I understand the outage was caused by a technical issue in the network - something to do with the BGP configuration. I'm not particularly interested in, and probably wouldn't even understand, the details. The self same issue locked Facebook's IT administrators out of their own systems, leaving them cut off and unable to address/reverse/fix the issue for several hours, causing mild panic and a little outrage among its users, customers and other stakeholders. The same issue took down related websites too. Doubtless the admins were stressed out, possibly frantic, while their managers were unimpressed.
I'm bringing it up here to point out a lesson for all other organisations, not just those reliant on remote system admin.
If the network access is broken and unavailable, for whatever reason, remote admin is also broken and unavailable. That's screamingly obvious to all of us now with 20/20 hindsight thanks to the Farcebook Fiasco, and clearly an issue worth addressing by organisations that use and rely on remote system/network/app/IT admin, of which I'm sure there are many. I'm told that cloud is in, and the Interwebs are quite useful.

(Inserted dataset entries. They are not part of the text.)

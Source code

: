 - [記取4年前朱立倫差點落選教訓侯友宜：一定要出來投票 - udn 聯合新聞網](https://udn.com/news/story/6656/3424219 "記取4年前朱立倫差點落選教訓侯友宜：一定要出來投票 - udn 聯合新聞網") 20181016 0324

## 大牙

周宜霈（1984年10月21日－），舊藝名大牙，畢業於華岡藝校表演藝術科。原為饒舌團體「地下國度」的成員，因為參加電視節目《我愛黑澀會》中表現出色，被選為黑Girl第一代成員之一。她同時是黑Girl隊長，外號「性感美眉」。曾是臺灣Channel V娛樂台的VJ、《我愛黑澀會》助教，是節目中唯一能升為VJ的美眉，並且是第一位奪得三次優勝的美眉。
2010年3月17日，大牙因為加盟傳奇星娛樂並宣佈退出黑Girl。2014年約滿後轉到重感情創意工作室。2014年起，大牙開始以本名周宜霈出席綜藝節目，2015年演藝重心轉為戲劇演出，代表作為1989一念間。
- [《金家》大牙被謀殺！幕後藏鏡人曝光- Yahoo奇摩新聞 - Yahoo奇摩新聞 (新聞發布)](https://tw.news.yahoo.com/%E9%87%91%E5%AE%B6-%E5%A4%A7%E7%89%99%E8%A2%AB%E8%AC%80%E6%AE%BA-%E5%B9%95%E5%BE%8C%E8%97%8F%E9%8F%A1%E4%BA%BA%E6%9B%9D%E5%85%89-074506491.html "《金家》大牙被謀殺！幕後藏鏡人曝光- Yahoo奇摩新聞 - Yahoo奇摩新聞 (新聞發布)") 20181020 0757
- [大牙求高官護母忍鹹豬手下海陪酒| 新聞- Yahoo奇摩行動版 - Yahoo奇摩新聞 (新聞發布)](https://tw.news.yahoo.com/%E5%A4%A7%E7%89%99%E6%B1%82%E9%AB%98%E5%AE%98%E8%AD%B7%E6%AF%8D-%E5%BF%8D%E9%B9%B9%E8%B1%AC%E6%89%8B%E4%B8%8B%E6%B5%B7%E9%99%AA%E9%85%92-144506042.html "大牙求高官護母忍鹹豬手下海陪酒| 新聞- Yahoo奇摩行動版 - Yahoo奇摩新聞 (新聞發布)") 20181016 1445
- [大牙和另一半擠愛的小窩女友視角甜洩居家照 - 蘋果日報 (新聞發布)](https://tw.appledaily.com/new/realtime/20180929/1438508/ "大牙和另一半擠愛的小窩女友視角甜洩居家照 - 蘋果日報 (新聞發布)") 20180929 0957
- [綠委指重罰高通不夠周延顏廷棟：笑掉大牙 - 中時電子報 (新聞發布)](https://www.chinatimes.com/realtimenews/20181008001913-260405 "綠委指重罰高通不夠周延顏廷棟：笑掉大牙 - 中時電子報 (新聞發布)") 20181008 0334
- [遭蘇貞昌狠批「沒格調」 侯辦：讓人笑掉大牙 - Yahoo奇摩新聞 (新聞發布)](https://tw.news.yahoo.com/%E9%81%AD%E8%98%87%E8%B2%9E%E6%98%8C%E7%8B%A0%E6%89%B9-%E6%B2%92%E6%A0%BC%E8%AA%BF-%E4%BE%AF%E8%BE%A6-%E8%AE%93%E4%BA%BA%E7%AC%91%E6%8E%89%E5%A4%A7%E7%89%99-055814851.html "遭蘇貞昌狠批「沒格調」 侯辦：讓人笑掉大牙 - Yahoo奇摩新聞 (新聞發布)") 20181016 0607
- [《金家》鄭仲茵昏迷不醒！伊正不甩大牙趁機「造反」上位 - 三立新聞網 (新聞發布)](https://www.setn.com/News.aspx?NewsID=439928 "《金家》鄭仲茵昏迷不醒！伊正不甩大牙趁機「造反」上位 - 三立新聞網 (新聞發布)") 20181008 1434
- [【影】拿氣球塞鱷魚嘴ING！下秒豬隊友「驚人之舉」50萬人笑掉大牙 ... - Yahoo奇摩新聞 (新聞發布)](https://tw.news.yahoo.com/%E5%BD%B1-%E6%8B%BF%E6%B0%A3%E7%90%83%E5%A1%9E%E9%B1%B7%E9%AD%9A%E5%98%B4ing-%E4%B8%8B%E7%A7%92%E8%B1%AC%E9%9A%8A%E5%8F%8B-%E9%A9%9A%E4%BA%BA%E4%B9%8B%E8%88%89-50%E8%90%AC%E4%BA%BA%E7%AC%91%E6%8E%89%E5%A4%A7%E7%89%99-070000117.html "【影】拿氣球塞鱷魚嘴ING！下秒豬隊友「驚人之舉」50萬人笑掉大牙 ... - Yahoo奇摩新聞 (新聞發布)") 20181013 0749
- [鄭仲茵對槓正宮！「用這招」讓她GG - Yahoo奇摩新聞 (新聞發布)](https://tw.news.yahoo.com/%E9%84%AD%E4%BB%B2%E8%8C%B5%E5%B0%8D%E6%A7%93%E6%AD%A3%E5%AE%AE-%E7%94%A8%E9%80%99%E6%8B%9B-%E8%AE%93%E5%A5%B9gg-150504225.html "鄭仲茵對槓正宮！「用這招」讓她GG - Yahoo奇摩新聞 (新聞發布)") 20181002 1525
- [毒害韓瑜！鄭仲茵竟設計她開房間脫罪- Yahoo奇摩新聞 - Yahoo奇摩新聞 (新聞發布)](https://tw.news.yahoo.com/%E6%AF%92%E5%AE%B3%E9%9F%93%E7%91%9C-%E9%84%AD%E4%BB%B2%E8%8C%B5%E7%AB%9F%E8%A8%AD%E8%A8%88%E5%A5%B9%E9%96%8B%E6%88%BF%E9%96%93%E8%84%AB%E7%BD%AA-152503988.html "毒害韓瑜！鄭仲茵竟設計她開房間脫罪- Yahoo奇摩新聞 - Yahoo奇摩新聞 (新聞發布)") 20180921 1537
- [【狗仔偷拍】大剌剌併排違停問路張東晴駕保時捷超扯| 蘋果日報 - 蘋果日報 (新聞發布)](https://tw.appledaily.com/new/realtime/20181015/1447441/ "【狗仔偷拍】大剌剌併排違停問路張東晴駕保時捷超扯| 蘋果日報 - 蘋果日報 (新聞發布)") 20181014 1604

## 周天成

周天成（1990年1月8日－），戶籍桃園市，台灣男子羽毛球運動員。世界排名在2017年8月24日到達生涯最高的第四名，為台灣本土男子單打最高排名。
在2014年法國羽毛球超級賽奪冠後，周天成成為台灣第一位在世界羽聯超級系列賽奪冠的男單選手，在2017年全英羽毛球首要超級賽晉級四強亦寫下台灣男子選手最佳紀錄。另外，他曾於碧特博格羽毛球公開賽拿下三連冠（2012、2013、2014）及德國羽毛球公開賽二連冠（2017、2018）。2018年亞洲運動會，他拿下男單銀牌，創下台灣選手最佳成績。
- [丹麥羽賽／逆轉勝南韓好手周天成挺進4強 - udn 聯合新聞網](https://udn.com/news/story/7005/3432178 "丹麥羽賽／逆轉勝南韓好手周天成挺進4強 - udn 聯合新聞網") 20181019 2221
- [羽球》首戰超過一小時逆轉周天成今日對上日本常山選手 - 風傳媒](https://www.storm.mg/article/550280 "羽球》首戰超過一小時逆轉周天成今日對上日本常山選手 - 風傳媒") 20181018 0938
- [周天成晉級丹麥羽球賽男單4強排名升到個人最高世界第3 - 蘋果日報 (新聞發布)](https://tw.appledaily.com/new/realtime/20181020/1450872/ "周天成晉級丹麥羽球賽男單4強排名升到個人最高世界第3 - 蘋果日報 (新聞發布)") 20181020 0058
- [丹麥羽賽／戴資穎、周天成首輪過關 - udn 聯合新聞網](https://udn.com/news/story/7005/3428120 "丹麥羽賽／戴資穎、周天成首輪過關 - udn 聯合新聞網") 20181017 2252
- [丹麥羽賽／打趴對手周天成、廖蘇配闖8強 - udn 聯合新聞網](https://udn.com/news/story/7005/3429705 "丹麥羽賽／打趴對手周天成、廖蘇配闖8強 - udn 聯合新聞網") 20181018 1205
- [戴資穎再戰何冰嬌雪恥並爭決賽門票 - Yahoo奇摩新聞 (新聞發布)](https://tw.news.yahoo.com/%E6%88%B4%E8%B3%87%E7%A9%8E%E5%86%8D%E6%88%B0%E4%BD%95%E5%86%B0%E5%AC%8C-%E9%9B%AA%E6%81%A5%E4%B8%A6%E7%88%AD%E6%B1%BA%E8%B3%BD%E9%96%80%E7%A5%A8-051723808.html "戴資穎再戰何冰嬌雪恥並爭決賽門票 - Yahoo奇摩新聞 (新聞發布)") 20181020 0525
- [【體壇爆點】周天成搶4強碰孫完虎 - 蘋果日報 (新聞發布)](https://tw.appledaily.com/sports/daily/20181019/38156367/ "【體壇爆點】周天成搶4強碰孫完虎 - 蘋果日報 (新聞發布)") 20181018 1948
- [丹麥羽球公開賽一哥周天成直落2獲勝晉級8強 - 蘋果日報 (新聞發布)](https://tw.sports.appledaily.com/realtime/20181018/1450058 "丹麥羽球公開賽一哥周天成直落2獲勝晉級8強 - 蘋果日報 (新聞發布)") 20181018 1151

Less obviously, the incident is a neat reminder that foresight is even more valuable, more specifically information risk management. Regardless of the nature of the technical issue and preceding activities that sparked the outage, single points of failure are a class of vulnerability well worth identifying and addressing, especially for anything important. The solution is known as defence-in-depth, an approach that is universally employed by all living organisms - except, it seems, Facebook IT people.
As to how they might have mitigated the risks, there are several possible means of administering network systems aside from remote access through the same network. I'm not even going to attempt to list them. Go ahead, Google if you care.
There are myriad ways that information services may be interrupted, some deliberate/intentional, many accidental, inadvertent or due to natural causes. It's simply impracticable to attempt to identify and deal with them all, individually, hence the value of a much more generalised approach to specifying, achieving, maintaining and being confident in the required availability. It's called resilience, a natural complement to contingency planning, both of which are parts of the nebulous approach called business continuity management.
That's more than enough waffle from me. If you get it, great. If not, well I just hope I'm not reliant on you for anything important.
Thanks, Facebook, for demonstrating How Not To Do IT.